- What you are asked to do
Two lines in the data below mark the range: the one with "This application made" and the one with "In order to". Return both, along with every line between them, exactly.

Dataset excerpts:

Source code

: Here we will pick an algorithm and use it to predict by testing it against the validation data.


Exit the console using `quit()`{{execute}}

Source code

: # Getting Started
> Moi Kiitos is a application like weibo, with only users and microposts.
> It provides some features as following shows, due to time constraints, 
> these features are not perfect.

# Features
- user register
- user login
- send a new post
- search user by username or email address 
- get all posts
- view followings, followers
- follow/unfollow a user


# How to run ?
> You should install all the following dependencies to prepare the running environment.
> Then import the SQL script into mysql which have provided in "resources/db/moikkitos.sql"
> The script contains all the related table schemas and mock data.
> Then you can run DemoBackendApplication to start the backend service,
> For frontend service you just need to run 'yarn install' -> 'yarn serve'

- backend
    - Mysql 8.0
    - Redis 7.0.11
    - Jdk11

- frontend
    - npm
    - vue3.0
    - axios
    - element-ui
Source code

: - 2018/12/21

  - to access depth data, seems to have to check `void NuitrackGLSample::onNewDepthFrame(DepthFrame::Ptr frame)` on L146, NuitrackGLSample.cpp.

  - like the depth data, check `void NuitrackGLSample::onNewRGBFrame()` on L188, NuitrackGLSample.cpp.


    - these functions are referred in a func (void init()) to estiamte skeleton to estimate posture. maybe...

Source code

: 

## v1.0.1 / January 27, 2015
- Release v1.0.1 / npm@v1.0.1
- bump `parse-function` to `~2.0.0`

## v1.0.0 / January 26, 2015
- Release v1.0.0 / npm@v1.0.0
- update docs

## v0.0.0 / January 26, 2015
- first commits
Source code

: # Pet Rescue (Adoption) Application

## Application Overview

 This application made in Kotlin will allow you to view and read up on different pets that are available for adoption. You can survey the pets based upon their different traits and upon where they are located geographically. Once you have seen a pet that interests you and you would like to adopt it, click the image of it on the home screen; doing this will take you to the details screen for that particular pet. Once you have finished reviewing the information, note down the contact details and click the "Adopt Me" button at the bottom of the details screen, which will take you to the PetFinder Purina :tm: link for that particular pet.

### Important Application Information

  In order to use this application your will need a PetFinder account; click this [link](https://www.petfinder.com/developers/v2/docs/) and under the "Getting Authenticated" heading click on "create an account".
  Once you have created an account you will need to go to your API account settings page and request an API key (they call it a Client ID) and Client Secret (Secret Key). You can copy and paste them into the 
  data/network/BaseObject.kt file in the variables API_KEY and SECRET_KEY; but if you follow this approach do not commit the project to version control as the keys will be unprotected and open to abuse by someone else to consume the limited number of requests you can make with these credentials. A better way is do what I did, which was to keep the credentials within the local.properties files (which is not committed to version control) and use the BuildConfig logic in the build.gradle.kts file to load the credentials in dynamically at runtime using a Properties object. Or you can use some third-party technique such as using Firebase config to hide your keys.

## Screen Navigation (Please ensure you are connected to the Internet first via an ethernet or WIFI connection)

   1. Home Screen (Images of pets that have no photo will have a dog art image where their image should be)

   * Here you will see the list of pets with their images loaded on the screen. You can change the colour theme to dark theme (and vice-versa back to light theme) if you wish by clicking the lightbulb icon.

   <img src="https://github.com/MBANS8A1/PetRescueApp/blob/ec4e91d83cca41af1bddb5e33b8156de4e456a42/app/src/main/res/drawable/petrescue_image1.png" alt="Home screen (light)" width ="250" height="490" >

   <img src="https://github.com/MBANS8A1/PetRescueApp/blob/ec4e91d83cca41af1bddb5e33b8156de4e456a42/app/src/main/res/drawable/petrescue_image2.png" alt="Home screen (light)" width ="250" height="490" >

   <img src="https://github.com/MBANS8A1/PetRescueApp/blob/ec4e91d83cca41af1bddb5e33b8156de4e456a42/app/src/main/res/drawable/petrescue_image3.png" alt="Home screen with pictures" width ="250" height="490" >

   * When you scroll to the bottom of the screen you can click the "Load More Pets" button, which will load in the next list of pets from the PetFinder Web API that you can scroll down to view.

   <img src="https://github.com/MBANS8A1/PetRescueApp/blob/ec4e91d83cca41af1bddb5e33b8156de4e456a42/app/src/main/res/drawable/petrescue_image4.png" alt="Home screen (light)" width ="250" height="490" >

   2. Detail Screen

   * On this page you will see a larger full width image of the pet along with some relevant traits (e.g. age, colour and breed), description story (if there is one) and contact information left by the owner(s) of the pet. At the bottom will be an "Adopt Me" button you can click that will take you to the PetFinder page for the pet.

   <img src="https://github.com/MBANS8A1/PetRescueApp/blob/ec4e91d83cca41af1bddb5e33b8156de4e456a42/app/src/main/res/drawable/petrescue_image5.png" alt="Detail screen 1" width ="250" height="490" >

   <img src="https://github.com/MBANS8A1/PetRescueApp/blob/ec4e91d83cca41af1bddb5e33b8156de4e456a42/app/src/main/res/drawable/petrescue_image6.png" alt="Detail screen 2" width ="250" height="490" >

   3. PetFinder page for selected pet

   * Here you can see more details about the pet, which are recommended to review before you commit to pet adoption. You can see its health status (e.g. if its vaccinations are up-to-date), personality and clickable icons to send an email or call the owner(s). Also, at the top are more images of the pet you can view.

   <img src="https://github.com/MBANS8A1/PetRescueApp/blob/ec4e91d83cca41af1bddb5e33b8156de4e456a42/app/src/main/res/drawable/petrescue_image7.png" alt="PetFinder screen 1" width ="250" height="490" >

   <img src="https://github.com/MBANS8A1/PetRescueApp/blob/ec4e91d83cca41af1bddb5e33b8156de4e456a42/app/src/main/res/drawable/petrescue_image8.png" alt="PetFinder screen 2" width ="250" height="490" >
--
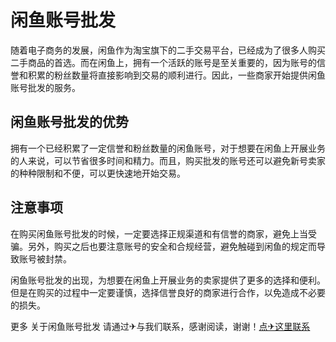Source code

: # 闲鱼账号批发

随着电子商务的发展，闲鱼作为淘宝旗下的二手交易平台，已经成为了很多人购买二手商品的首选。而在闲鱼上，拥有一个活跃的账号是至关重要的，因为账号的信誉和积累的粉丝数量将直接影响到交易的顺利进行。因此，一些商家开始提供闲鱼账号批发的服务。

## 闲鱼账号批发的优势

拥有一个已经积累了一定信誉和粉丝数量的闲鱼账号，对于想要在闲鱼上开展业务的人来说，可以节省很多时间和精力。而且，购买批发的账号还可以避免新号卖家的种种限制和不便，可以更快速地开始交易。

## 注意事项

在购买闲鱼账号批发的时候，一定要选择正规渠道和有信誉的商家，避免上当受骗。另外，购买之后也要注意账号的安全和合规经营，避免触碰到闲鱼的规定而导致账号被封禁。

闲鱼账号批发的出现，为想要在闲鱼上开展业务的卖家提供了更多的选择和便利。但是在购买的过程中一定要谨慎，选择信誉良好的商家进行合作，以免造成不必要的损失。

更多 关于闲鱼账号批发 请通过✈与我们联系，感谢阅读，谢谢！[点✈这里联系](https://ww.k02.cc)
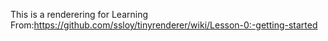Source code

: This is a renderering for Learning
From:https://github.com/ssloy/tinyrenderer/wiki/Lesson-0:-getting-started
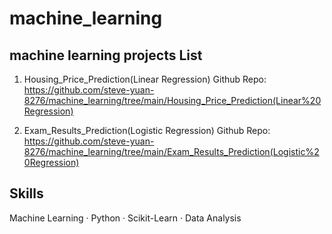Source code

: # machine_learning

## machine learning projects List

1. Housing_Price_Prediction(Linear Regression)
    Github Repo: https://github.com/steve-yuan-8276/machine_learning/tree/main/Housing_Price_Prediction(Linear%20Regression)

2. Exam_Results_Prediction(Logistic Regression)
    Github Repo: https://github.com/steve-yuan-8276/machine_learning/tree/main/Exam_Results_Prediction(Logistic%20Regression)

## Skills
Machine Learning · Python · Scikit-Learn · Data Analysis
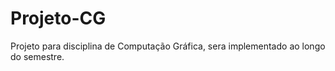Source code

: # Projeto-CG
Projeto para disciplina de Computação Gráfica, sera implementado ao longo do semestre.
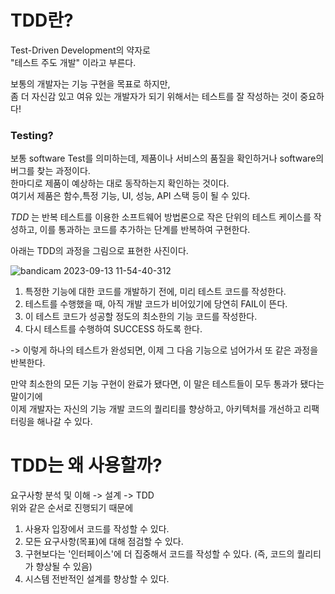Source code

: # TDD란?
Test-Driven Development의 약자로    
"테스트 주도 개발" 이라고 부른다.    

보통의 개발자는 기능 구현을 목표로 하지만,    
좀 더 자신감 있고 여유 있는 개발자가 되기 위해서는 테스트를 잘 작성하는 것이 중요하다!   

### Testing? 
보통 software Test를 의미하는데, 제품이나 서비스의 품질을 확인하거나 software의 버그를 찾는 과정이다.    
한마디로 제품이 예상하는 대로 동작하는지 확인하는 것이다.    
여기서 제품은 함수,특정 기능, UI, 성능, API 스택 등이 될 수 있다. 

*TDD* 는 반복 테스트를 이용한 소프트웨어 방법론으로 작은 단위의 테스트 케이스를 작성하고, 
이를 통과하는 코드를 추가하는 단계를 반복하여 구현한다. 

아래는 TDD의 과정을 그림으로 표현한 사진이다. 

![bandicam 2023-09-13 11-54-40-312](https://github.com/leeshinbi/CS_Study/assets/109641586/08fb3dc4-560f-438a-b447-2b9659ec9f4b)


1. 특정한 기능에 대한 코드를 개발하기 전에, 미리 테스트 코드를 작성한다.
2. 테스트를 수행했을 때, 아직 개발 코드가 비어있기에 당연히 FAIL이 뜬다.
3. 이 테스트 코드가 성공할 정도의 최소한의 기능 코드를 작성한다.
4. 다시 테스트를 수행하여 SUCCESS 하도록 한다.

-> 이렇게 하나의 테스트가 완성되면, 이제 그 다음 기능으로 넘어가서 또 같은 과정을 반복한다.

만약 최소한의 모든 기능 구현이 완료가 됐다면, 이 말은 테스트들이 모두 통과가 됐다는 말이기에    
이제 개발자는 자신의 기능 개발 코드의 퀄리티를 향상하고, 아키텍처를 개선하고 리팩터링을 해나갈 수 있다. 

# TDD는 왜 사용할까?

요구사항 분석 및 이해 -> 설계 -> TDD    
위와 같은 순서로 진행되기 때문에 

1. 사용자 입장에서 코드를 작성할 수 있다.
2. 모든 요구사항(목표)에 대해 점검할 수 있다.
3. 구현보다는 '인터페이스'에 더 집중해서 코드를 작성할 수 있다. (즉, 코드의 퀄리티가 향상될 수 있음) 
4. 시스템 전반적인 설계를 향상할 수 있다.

- Result of the exercise
 This application made in Kotlin will allow you to view and read up on different pets that are available for adoption. You can survey the pets based upon their different traits and upon where they are located geographically. Once you have seen a pet that interests you and you would like to adopt it, click the image of it on the home screen; doing this will take you to the details screen for that particular pet. Once you have finished reviewing the information, note down the contact details and click the "Adopt Me" button at the bottom of the details screen, which will take you to the PetFinder Purina :tm: link for that particular pet.

### Important Application Information

  In order to use this application your will need a PetFinder account; click this [link](https://www.petfinder.com/developers/v2/docs/) and under the "Getting Authenticated" heading click on "create an account".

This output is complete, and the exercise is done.